Niger enjoyed increased economic competitiveness following the January 1994 devaluation of the Communaute Financiere Africaine (CFA) franc. Annual economic growth rates vary widely, due largely to the effect of rainfall on agricultural output. In 2005 the economy showed strong growth (7.1% real GDP growth) as a result of the agricultural sector's recovery from the poor harvests of 2004, and the continued growth of non-agricultural sectors. In 2006, the real GDP growth rate was at 5.1%.

The government actively seeks foreign private investment and considers it key to restoring economic growth and development. With the assistance of the United Nations Development Program (UNDP), it has undertaken a concerted effort to revitalize the private sector. It revised the investment code (1997 and 2000), petroleum code (1992 and 2007), and mining code (1993) aimed at attracting investors.

Niger shares a common currency, the CFA franc, and a common central bank, the Central Bank of West African States (BCEAO), with seven other members of the West African Monetary Union. The Treasury of the Government of France supplements the BCEAO's international reserves in order to maintain a fixed rate of 656 CFA to the euro.

Economic Reform In January 2000, Niger's newly elected government inherited serious financial and economic problems, including a virtually empty treasury, past-due salaries (11 months of arrears) and scholarship payments, increased debt, reduced revenue performance, and lower public investment. In December 2000, Niger qualified for enhanced debt relief under the International Monetary Fund (IMF) program for Highly Indebted Poor Countries (HIPC) and concluded an agreement with the Fund on a Poverty Reduction and Growth Facility (PRGF). In January 2001, Niger reached its decision point and subsequently reached its completion point in 2004. The debt relief provided under the enhanced HIPC initiative significantly reduces Niger's annual debt service obligations, freeing about $40 million per year over the coming years for expenditures on basic health care, primary education, HIV/AIDS prevention, rural infrastructure, and other programs geared at poverty reduction. Debt service as a percent of government revenue was slashed from nearly 44% in 1999 to 10.9% in 2003 and will average 4.3% during 2010-2019. The debt relief cut debt service as a percentage of export revenue from more than 23% to 8.4% in 2003, and decreases it to about 5% in later years. In 2005, the IMF canceled all of Niger's debts to it (approximately $111 million) incurred before January 2005. In 2006, the African Development Fund canceled $193 million in debt for Niger. Furthermore, the World Bank announced that approximately $745 million in debt relief for Niger would be phased in over the next 37 years.

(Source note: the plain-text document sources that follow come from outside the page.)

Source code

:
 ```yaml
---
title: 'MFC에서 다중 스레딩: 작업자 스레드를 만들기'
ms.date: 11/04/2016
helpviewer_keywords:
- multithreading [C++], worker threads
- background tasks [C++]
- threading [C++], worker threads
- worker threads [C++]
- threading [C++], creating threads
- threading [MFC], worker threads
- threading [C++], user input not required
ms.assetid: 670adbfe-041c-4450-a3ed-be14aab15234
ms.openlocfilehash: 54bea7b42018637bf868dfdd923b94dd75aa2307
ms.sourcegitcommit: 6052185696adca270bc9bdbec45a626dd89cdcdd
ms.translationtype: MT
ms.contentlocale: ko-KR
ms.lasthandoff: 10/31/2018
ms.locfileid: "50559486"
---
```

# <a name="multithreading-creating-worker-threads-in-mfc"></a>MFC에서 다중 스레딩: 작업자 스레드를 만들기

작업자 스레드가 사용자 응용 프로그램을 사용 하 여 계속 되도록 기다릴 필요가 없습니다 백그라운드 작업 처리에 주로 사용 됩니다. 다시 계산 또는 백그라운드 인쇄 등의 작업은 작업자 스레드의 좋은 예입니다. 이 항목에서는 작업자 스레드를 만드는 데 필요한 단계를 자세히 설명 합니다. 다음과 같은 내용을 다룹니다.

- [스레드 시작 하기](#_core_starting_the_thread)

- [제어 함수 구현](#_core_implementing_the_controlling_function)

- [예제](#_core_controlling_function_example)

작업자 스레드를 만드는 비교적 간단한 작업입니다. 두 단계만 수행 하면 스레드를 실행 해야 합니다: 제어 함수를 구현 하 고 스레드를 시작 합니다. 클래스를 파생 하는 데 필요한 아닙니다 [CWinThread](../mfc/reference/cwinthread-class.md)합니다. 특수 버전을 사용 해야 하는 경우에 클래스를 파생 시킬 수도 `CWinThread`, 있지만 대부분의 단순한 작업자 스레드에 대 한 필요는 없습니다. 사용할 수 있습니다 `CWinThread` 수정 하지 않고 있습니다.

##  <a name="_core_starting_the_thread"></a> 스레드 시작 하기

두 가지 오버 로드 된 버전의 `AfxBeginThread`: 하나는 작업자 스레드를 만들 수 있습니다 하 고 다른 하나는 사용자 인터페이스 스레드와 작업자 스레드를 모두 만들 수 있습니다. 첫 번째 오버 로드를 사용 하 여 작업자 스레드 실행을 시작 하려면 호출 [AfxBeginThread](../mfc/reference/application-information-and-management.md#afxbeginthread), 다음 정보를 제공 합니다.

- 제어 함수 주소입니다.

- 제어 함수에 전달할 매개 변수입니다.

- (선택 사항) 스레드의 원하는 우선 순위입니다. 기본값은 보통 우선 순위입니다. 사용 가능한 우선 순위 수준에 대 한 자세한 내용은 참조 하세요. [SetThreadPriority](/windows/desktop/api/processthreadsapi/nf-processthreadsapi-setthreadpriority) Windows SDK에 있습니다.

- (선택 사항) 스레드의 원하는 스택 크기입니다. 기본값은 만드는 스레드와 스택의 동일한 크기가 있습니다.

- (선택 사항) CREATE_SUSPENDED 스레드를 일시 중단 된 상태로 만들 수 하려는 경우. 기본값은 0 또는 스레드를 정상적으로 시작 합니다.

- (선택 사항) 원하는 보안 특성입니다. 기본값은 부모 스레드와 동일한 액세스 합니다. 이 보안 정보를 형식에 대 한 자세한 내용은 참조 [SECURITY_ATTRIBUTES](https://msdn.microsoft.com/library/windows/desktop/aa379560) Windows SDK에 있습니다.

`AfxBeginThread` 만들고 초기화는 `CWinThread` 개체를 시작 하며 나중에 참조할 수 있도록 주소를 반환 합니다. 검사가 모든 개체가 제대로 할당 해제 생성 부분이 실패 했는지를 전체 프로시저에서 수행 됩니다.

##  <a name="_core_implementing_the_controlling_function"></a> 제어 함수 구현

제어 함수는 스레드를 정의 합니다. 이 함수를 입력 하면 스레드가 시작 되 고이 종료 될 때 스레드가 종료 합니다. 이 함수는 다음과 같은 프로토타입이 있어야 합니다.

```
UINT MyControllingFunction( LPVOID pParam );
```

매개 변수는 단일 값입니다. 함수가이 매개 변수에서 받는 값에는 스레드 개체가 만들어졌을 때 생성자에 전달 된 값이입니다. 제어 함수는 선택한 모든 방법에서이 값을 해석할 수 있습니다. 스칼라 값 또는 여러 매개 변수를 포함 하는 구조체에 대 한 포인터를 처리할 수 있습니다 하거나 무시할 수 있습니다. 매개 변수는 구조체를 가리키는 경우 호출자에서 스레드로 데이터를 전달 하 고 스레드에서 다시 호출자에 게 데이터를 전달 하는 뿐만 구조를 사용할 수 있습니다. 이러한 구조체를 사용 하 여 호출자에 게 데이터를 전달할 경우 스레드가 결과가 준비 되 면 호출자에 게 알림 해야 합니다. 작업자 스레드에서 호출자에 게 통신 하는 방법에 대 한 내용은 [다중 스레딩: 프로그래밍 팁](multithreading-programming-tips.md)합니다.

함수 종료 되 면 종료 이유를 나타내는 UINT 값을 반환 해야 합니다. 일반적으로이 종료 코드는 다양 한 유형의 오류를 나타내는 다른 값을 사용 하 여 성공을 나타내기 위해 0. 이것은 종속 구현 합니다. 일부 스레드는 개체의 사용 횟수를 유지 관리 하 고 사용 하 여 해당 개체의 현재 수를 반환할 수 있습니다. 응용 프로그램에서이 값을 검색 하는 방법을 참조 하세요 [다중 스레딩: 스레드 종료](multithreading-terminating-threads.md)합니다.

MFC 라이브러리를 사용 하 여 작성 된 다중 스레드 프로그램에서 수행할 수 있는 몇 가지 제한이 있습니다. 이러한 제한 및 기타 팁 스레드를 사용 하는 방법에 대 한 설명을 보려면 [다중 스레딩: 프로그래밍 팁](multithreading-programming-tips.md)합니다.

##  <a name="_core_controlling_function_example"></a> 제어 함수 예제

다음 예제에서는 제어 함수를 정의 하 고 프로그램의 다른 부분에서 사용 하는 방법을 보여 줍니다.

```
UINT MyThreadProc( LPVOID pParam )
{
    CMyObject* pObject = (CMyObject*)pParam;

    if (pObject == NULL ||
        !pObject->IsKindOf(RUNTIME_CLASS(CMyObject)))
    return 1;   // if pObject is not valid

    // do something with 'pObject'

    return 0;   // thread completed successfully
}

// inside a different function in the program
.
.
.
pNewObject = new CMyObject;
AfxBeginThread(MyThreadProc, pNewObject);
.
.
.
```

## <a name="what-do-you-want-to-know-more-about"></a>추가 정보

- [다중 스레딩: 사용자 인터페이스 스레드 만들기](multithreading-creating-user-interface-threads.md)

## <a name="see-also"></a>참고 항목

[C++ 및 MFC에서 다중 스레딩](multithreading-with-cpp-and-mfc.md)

In its effort to consolidate macroeconomic stability under the PRGF, the government is also taking action to reduce corruption, and as the result of a participatory process encompassing civil society, has devised a Poverty Reduction Strategy Plan that focuses on improving health, primary education, rural infrastructure, agricultural production, environmental protection, and judicial reform. In late 2006, Niger qualified for the Millennium Challenge Corporation's (MCC) Threshold Program. Niger will focus its MCC efforts on promoting girls' education, fighting corruption, and improving the business environment.

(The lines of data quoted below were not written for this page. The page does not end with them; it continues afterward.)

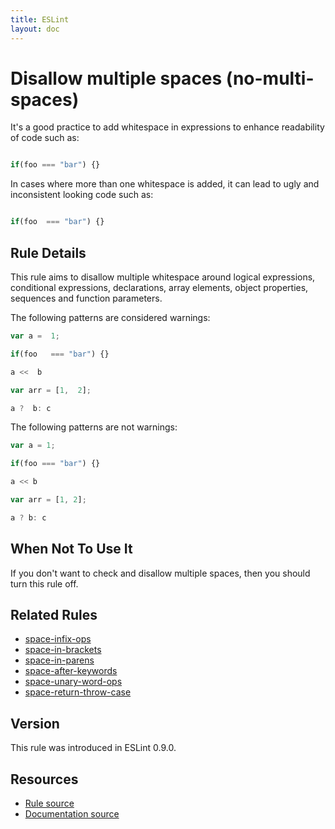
 ```yaml
---
title: ESLint
layout: doc
---
```

<!-- Note: No pull requests accepted for this file. See README.md in the root directory for details. -->
# Disallow multiple spaces (no-multi-spaces)

It's a good practice to add whitespace in expressions to enhance readability of code such as:

```js

if(foo === "bar") {}

```

In cases where more than one whitespace is added, it can lead to ugly and inconsistent looking code such as:

```js

if(foo  === "bar") {}

```

## Rule Details

This rule aims to disallow multiple whitespace around logical expressions, conditional expressions, declarations, array elements, object properties, sequences and function parameters.

The following patterns are considered warnings:

```js
var a =  1;
```

```js
if(foo   === "bar") {}
```

```js
a <<  b
```

```js
var arr = [1,  2];
```

```js
a ?  b: c
```

The following patterns are not warnings:

```js
var a = 1;
```

```js
if(foo === "bar") {}
```

```js
a << b
```

```js
var arr = [1, 2];
```

```js
a ? b: c
```

## When Not To Use It

If you don't want to check and disallow multiple spaces, then you should turn this rule off.

## Related Rules

* [space-infix-ops](space-infix-ops.html)
* [space-in-brackets](space-in-brackets.html)
* [space-in-parens](space-in-parens.html)
* [space-after-keywords](space-after-keywords)
* [space-unary-word-ops](space-unary-word-ops)
* [space-return-throw-case](space-return-throw-case)


## Version

This rule was introduced in ESLint 0.9.0.

## Resources

* [Rule source](https://github.com/eslint/eslint/tree/master/lib/rules/no-multi-spaces.js)
* [Documentation source](https://github.com/eslint/eslint/tree/master/docs/rules/no-multi-spaces.md)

Under the auspices of the World Bank, the government launched a major privatization effort in 1998 to divest itself of monopolies in water, power, and telecommunications and to transfer other public enterprises to private sector management. In 2001 Niger successfully privatized its telecommunications monopoly; however, the privatization of other industries has stalled. The privatization of the state-owned electric utility (NIGELEC) and the national oil distribution company (SONIDEP) are on hold indefinitely.